PROBLEM STATEMENT: Go through the data and copy each line that holds "NWBからPeri".

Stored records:
──────
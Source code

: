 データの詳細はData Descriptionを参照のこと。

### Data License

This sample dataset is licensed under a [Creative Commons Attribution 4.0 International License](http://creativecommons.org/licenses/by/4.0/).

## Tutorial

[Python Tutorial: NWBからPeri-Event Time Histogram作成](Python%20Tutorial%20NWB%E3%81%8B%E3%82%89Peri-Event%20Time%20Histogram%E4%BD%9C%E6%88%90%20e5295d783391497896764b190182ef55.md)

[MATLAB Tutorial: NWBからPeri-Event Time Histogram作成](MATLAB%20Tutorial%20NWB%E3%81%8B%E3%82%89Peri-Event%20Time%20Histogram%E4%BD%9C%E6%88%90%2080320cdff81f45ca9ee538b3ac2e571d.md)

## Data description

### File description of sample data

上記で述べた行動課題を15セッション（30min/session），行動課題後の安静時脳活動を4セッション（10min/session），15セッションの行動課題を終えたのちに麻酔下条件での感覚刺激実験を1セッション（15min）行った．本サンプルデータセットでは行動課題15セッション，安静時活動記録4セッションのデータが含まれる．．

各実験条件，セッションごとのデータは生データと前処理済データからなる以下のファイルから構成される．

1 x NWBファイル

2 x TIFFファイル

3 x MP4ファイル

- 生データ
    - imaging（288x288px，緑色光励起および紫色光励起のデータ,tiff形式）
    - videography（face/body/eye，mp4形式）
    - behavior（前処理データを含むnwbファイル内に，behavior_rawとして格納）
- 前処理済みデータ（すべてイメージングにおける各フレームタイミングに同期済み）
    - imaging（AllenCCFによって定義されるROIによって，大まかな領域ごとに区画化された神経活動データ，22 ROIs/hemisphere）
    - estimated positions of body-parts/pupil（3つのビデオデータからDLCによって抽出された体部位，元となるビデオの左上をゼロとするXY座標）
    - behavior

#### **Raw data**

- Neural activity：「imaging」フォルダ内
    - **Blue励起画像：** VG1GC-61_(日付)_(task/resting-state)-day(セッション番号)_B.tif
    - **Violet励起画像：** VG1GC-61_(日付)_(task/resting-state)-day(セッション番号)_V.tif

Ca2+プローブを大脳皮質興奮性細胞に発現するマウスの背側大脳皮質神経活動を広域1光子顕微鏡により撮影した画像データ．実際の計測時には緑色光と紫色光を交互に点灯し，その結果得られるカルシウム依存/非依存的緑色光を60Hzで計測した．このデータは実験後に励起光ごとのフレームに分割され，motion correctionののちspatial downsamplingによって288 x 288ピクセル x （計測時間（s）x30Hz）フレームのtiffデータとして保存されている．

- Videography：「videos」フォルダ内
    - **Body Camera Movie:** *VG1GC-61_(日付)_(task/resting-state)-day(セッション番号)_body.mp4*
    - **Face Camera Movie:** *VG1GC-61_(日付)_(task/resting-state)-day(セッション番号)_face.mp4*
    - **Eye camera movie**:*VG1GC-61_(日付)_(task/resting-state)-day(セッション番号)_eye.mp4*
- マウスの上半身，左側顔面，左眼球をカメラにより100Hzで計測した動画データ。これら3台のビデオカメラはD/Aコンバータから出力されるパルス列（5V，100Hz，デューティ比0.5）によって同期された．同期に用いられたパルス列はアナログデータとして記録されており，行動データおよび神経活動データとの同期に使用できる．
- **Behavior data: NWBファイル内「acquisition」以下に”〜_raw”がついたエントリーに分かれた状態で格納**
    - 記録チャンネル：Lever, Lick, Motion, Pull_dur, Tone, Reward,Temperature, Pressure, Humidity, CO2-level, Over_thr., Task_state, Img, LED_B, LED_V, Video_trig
──────
ANSWER AREA:
[Python Tutorial: NWBからPeri-Event Time Histogram作成](Python%20Tutorial%20NWB%E3%81%8B%E3%82%89Peri-Event%20Time%20Histogram%E4%BD%9C%E6%88%90%20e5295d783391497896764b190182ef55.md)
[MATLAB Tutorial: NWBからPeri-Event Time Histogram作成](MATLAB%20Tutorial%20NWB%E3%81%8B%E3%82%89Peri-Event%20Time%20Histogram%E4%BD%9C%E6%88%90%2080320cdff81f45ca9ee538b3ac2e571d.md)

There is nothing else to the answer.